Tre tipi di cristiani
Michele Illiceto
A ben guardare, fondamentalmente ci sono tre tipi di cristiani.
I primi sono quelli che possiamo definire del monte “Tabor” e fanno riferimento al famoso brano riportato dai vangeli dove si racconta la Trasfigurazione di Gesù davanti ai suoi tre discepoli Pietro, Giacomo e Giovanni. Questo tipo di credenti sono quelli che sono stati folgorati dalla fede, e amano la luce, le vesti bianche, la voce possente di un Dio rassicurante e protettivo. Amano la gloria facile, vogliono la resurrezione senza passare però dell’esperienza della croce, vogliono la meta senza vivere la fatica del cammino. Vogliono anticipare il futuro senza affrontare le sfide del presente.

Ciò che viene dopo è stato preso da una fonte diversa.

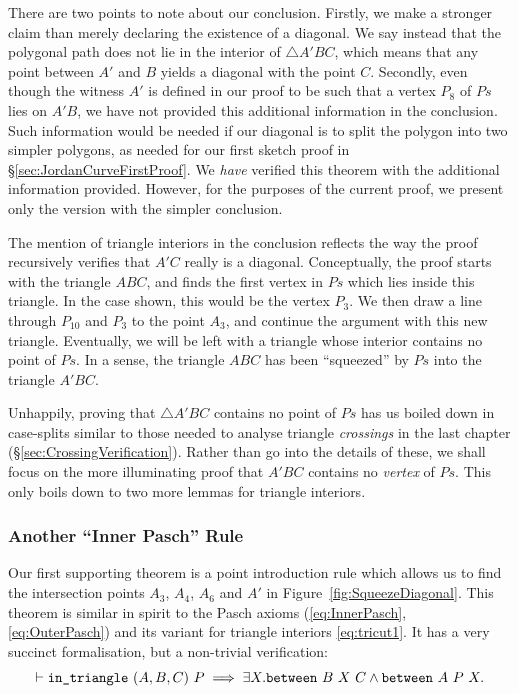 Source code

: There are two points to note about our conclusion. Firstly, we make a stronger claim than merely declaring the existence of a diagonal. We say instead that the polygonal path does not lie in the interior of $\triangle A'BC$, which means that any point between $A'$ and $B$ yields a diagonal with the point $C$. Secondly, even though the witness $A'$ is defined in our proof to be such that a vertex $P_8$ of $Ps$ lies on $A'B$, we have not provided this additional information in the conclusion. Such information would be needed if our diagonal is to split the polygon into two simpler polygons, as needed for our first sketch proof in \S\ref{sec:JordanCurveFirstProof}. We \emph{have} verified this theorem with the additional information provided. However, for the purposes of the current proof, we present only the version with the simpler conclusion.

The mention of triangle interiors in the conclusion reflects the way the proof recursively verifies that $A'C$ really is a diagonal. Conceptually, the proof starts with the triangle $ABC$, and finds the first vertex in $Ps$ which lies inside this triangle. In the case shown, this would be the vertex $P_3$. We then draw a line through $P_{10}$ and $P_3$ to the point $A_3$, and continue the argument with this new triangle. Eventually, we will be left with a triangle whose interior contains no point of $Ps$. In a sense, the triangle $ABC$ has been ``squeezed'' by $Ps$ into the triangle $A'BC$.

Unhappily, proving that $\triangle A'BC$ contains no point of $Ps$ has us boiled down in case-splits similar to those needed to analyse triangle \emph{crossings} in the last chapter (\S\ref{sec:CrossingVerification}). Rather than go into the details of these, we shall focus on the more illuminating proof that $A'BC$ contains no \emph{vertex} of $Ps$. This only boils down to two more lemmas for triangle interiors.

\subsubsection{Another ``Inner Pasch'' Rule}
Our first supporting theorem is a point introduction rule which allows us to find the intersection points $A_3$, $A_4$, $A_6$ and $A'$ in Figure~\ref{fig:SqueezeDiagonal}. This theorem is similar in spirit to the Pasch axioms (\ref{eq:InnerPasch}, \ref{eq:OuterPasch}) and its variant for triangle interiors \eqref{eq:tricut1}. It has a very succinct formalisation, but a non-trivial verification:
\begin{equation}\label{eq:TriCut3}
\vdash\texttt{in\_triangle}\ (A,B,C)\ P \implies \exists X. \texttt{between}\ B\ X\ C \wedge \texttt{between}\ A\ P\ X.
\end{equation}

Pensano a fare tre tende per trattenere il messia tutto per se medesimi e per preservarlo da eventuali colpi di testa, dagli eccessi di un amore che lo porterebbe ad andare a Gerusalemme per farsi uccidere dai capi religiosi, fino a sfidare lo stesso potere di Roma. Sono i cristiani che usano la fede per salvare solo la propria anima, per coltivarsi il proprio orticello spirituale per farsi belli davanti a Dio e agli uomini. O che si servono di Gesù per entrare nei primi posti della graduatoria del paradiso. E che, per fare ciò, son disposti a lasciare tutti gli altri giù a valle, dove la vita si fa dura perché spesso laggiù la luce non arriva e forse mai arriverà.
Sono i cristiani che separano la liturgia dalla vita, che amano pregare stando ritti nelle piazze, ai quali piace più una chiesa che si comporta come una “dogana” piuttosto che una chiesa che sa essere “locanda”. Amano più i riti e le regole piuttosto che le persone che vi devono accedere con tutte le loro fragilità e le loro cadute. Sono quelli che amano un Gesù ovattato nei paramenti sacri ci chi sono piene le chiese vuote mentre disdegnano il Gesù che si nasconde nei panni sporchi di chi non lo ha mai incontrato.
Poi ci sono quelli del “Gòlgota”, i cristiani della sconfitta e dello sconforto, delusi perchè il Nazareno non è sceso dalla croce, o perché chiede a loro stessi di salirvi sopra, una volta che hanno deciso di seguirlo. Sono quelli che il dolore lo guardano da lontano. E se soffrono lo fanno per essere riconosciuti e legittimati, per autocompiacersi e autocelebrarsi come i martiri del momento. Non concepiscono che un Dio possa soffrire e farsi carne dolorante per amore di un’umanità senza più speranza. Sono i cristiani risentiti perchè gli altri sono più forti e che perciò non accettano che il Vangelo è per chi sa perdere. Sono i credenti dell'ora nona senza più speranza perchè credono che dal dolore non si possa uscire se non chiudendo la partita della vita molto prima del tempo dovuto. Sono quelli che si sentono in diritto di giudicare gli altri perché hanno seguito il Messia fino in fondo, pensando che l’ultima tappa sia un sacrificio fine a se stesso.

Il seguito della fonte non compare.